EXERCISE INPUTS: Begin

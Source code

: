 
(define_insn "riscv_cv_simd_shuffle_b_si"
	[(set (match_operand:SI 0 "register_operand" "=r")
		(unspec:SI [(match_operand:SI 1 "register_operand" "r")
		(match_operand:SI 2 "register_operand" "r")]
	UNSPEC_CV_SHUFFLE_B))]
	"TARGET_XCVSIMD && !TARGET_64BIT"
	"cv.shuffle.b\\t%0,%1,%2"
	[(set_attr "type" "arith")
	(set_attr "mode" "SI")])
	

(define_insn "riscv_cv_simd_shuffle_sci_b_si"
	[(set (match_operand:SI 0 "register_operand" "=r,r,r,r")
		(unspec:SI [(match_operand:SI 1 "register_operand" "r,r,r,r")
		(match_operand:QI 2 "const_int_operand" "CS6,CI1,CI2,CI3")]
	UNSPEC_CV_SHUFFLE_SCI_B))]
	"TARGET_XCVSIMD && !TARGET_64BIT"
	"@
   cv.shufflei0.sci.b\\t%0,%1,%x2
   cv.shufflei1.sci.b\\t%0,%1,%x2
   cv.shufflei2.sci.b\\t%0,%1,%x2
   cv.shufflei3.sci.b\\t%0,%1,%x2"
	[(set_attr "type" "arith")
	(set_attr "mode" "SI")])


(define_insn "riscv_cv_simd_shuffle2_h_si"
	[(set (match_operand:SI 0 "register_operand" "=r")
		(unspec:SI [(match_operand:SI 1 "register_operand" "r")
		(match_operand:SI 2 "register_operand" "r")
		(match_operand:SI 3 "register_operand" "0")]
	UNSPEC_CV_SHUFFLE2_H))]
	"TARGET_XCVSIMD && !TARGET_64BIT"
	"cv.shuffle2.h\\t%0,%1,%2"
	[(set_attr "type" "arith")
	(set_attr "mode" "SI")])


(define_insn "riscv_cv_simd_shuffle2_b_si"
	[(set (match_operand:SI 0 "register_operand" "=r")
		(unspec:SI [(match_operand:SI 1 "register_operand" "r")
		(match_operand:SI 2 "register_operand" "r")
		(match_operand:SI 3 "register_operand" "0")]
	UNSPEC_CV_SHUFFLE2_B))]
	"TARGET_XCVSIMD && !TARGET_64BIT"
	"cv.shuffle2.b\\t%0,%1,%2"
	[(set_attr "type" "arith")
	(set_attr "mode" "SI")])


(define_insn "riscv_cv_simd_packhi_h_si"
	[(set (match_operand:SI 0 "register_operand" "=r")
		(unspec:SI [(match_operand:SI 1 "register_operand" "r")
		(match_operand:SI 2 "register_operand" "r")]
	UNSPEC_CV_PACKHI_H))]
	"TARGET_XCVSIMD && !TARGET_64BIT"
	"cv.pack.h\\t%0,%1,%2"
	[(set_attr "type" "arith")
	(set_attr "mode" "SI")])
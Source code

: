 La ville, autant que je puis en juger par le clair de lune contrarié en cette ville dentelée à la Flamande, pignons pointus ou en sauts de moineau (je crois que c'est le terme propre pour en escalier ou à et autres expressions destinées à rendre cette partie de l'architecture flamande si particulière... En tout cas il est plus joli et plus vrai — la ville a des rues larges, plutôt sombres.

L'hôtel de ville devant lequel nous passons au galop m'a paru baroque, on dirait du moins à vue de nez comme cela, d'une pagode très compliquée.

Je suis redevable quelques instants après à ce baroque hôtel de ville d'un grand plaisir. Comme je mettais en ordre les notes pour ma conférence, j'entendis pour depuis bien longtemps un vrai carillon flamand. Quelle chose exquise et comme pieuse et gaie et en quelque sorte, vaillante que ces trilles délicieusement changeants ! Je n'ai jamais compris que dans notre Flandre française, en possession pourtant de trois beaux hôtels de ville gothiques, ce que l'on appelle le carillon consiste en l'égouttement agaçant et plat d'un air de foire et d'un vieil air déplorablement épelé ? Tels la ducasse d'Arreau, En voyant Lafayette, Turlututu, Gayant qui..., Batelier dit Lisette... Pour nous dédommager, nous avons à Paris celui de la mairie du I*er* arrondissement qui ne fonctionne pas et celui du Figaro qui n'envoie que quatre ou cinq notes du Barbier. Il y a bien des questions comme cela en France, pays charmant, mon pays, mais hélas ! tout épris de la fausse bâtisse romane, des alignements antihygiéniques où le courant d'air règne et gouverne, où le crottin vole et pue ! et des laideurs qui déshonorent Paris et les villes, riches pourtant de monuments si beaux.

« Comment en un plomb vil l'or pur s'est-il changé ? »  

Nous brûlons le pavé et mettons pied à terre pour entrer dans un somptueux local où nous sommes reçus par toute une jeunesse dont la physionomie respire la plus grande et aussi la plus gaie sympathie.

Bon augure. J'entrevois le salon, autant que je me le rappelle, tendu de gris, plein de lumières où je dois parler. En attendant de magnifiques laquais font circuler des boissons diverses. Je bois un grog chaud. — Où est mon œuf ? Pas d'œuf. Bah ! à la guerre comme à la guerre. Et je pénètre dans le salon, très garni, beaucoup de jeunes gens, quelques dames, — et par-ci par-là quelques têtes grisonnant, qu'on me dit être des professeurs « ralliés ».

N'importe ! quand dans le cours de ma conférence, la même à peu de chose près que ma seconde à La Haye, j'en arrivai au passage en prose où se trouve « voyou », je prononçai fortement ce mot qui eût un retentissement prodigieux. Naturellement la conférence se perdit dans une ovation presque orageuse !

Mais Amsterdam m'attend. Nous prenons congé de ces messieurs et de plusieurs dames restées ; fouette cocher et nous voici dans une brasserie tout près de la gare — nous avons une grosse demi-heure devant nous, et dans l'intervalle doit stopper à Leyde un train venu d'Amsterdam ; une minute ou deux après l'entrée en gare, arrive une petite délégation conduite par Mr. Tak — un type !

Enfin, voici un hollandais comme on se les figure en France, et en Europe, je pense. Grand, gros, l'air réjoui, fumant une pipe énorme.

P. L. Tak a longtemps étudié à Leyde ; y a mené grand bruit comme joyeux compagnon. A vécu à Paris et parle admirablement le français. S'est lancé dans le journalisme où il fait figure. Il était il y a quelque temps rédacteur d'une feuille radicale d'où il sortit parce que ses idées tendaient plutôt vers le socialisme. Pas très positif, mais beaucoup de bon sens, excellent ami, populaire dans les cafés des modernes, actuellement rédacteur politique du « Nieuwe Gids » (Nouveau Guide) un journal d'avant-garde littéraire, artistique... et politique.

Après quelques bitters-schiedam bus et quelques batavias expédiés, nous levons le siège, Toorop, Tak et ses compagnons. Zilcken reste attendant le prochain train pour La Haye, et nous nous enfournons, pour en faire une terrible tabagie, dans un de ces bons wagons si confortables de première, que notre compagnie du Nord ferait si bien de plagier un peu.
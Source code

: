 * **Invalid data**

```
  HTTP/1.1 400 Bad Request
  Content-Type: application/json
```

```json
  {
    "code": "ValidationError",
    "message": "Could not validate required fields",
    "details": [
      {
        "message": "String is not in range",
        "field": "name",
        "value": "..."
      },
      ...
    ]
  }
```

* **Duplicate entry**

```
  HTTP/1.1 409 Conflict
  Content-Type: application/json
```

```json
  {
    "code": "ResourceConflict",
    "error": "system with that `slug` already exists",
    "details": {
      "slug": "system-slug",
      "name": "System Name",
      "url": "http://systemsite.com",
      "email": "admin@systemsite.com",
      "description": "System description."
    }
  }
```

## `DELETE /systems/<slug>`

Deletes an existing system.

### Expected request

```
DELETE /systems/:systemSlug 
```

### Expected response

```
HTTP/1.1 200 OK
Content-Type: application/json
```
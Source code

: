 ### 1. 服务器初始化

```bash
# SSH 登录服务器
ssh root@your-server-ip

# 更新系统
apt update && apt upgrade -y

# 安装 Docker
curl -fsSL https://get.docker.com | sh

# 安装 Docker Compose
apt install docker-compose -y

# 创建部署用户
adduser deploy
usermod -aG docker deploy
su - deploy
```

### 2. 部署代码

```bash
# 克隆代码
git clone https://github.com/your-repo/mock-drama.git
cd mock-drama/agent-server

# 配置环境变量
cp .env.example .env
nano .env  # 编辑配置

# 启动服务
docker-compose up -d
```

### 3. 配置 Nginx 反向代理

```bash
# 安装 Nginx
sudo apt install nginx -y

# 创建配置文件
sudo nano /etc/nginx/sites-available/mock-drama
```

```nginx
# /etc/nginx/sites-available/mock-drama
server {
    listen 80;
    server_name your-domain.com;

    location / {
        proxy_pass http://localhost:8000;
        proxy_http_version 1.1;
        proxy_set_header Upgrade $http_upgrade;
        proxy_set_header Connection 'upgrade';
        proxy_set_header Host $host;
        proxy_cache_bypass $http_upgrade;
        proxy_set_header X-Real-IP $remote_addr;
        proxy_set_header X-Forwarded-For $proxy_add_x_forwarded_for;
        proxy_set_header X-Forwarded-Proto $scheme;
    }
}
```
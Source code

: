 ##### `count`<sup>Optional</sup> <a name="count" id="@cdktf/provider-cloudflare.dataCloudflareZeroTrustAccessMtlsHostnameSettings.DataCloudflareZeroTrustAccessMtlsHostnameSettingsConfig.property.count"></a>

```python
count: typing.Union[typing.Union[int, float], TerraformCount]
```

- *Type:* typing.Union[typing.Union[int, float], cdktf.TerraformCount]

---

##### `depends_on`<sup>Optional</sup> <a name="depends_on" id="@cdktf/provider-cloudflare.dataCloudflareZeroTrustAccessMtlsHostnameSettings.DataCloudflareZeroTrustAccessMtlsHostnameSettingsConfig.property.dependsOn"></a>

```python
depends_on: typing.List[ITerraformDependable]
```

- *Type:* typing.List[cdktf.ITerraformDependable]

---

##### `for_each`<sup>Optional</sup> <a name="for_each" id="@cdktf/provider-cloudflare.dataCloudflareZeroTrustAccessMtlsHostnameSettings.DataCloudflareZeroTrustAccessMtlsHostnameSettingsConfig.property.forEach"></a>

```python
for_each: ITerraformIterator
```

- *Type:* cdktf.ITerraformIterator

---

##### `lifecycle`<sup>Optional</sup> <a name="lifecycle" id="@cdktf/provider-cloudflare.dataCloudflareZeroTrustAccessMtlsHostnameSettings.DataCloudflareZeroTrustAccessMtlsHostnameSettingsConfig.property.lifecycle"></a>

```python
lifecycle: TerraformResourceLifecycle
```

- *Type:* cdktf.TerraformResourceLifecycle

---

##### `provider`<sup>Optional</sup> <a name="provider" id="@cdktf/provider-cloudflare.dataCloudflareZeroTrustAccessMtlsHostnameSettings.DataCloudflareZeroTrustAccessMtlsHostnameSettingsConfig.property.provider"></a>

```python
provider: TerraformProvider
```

EXERCISE INPUTS: End

WHAT YOU HAVE TO DO: Filter the preceding entries down to the lines with "TerraformCount".

RESPONSE TO THE EXERCISE:
count: typing.Union[typing.Union[int, float], TerraformCount]
- *Type:* typing.Union[typing.Union[int, float], cdktf.TerraformCount]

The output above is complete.